Top of AVAILABLE DATA
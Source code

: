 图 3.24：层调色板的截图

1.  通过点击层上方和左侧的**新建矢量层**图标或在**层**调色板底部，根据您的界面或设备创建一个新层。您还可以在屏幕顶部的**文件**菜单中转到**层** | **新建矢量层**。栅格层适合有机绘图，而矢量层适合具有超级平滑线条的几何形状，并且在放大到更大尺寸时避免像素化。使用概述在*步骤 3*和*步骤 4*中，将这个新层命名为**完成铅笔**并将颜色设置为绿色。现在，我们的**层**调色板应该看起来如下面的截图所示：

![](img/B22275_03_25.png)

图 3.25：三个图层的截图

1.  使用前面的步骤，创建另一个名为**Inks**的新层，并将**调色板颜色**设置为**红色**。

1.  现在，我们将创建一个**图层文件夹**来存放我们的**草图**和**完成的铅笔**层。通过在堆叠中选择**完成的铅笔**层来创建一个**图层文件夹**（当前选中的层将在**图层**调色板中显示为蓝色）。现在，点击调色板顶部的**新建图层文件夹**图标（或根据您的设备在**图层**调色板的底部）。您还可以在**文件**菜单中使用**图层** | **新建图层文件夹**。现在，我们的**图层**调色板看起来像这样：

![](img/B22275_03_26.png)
Bottom of AVAILABLE DATA
Output every record verbatim.

** EXERCISE SOLUTION **
Source code

: 图 3.24：层调色板的截图

1.  通过点击层上方和左侧的**新建矢量层**图标或在**层**调色板底部，根据您的界面或设备创建一个新层。您还可以在屏幕顶部的**文件**菜单中转到**层** | **新建矢量层**。栅格层适合有机绘图，而矢量层适合具有超级平滑线条的几何形状，并且在放大到更大尺寸时避免像素化。使用概述在*步骤 3*和*步骤 4*中，将这个新层命名为**完成铅笔**并将颜色设置为绿色。现在，我们的**层**调色板应该看起来如下面的截图所示：

![](img/B22275_03_25.png)

图 3.25：三个图层的截图

1.  使用前面的步骤，创建另一个名为**Inks**的新层，并将**调色板颜色**设置为**红色**。

1.  现在，我们将创建一个**图层文件夹**来存放我们的**草图**和**完成的铅笔**层。通过在堆叠中选择**完成的铅笔**层来创建一个**图层文件夹**（当前选中的层将在**图层**调色板中显示为蓝色）。现在，点击调色板顶部的**新建图层文件夹**图标（或根据您的设备在**图层**调色板的底部）。您还可以在**文件**菜单中使用**图层** | **新建图层文件夹**。现在，我们的**图层**调色板看起来像这样：

![](img/B22275_03_26.png)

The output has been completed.